Firstly, I enjoyed how Steensland decided to set the film in winter instead of the summertime setting of Kane’s original story. I loved the desolate atmosphere the wintery setting gave the film. Adding to the eerie feeling is Fabio Frizzi’s effective score. The Weeping Woman is the first short film Frizzi, who most well-known for collaborating on the horror films of Lucio Fulci, agreed to score. His distinctive sound fits very well in the film.
The film is also heightened by Steensland direction, which is polished and high quality. Many people think of short films as a filmmaker’s gateway to feature-length movies, but Steensland has shown time and time again that short films can be an art form in themselves and can be every bit as high quality and effective as full-length films. Besides boasting a professional look, The Weeping Woman also has a variety of camera angles that keep things visually interesting.
Equally deserving of praise is Stephen Geoffreys’ and Melissa Bostaph’s performances. Geoffreys’ is most known for his memorable side-kick acts in films like Fright Night, and while some of his goofiness is on-screen in The Weeping Woman (gotta love one of the first scenes that features him singing along to “Turn Up the Radio”), he delivers a wonderful “everyman” performance that makes you genuinely like, and root for, his character. Melissa Bostaph is also wonderful as the titular character “the weeping woman”. At first she displays such a sense of dismay and sorrow that, were you in Geoffreys’ character’s shoes, you also couldn’t help following her into the woods. When her true nature is revealed, you gotta admire her chutzpah in taking care of her nasty little monsters…errrr, I mean children. I gather this is her first film, but she really pulled off an amazing performance.

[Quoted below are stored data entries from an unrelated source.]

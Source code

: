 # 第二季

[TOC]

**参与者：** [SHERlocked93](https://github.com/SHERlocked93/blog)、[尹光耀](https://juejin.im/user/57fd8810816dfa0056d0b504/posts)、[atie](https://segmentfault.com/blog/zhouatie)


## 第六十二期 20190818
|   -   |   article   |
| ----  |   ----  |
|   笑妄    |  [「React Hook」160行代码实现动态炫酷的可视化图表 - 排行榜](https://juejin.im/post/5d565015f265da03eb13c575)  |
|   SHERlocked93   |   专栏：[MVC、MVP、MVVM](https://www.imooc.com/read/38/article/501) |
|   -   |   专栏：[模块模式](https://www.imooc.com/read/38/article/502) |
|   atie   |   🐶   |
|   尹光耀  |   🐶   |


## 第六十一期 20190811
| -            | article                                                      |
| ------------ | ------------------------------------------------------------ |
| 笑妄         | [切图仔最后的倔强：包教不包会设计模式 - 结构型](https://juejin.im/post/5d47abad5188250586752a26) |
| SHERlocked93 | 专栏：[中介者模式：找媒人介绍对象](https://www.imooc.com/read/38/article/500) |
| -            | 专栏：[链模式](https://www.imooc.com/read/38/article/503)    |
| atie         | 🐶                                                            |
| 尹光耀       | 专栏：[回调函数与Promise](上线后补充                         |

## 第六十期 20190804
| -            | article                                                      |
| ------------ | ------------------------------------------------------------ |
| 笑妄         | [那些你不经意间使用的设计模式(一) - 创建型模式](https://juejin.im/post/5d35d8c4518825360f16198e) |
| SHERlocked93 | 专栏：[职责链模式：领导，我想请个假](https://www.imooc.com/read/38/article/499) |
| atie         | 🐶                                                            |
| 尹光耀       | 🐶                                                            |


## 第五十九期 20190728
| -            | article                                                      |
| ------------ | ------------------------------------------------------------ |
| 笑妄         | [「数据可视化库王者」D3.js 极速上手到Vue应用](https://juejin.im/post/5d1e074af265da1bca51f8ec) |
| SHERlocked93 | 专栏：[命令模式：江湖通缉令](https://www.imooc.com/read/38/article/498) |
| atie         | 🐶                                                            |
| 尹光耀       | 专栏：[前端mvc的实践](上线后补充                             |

Hopefully The Weeping Woman will be making appearances at film festivals or otherwise be available for people to see soon, because this is one you do not want to miss and shows that Mark Steensland will soon become an even more well-known and respected name. Right now Steensland is horror’s best-kept secret, but I’m sure his talents will soon be discovered and appreciated by a far larger audience!